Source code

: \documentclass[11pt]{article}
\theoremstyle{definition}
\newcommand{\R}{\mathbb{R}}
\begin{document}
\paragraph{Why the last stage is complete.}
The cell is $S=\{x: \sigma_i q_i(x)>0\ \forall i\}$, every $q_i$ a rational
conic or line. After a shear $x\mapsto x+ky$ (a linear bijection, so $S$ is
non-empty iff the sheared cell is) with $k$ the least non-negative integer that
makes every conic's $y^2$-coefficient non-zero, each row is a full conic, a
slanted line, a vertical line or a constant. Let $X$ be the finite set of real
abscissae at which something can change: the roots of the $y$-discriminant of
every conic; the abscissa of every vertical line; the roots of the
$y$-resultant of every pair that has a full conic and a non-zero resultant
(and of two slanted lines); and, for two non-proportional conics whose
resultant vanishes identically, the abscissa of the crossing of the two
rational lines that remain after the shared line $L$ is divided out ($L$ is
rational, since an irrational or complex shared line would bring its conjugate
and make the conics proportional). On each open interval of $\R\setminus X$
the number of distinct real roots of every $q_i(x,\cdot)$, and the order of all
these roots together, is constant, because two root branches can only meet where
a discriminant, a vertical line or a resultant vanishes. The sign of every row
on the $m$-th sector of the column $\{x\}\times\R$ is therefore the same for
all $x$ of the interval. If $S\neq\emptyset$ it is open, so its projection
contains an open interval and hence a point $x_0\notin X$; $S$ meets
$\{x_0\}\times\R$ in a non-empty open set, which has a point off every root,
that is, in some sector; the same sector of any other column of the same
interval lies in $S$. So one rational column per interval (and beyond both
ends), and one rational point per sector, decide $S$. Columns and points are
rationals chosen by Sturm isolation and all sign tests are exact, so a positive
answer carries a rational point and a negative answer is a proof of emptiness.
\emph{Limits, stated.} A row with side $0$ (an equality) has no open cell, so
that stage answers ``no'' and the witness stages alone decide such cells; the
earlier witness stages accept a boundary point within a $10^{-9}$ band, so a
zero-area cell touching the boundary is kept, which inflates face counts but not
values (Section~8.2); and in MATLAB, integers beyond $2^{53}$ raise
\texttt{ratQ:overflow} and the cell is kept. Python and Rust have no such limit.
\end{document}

==

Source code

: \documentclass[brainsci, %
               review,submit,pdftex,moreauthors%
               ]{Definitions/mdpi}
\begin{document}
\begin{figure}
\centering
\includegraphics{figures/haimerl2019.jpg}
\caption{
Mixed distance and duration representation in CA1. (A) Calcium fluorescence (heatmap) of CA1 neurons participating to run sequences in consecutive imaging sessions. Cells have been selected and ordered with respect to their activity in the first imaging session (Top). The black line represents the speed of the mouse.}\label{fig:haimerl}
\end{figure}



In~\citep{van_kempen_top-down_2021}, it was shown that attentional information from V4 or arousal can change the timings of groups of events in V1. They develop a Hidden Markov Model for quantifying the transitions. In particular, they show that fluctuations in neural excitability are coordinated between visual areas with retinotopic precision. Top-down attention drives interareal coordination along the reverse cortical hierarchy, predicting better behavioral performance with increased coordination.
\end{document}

What you need to do =>
From the records above, print exactly the lines that run from the line with "on the $m$-th" to the line with "contains an open", inclusive.

Response below =>
on the $m$-th sector of the column $\{x\}\times\R$ is therefore the same for
all $x$ of the interval. If $S\neq\emptyset$ it is open, so its projection
contains an open interval and hence a point $x_0\notin X$; $S$ meets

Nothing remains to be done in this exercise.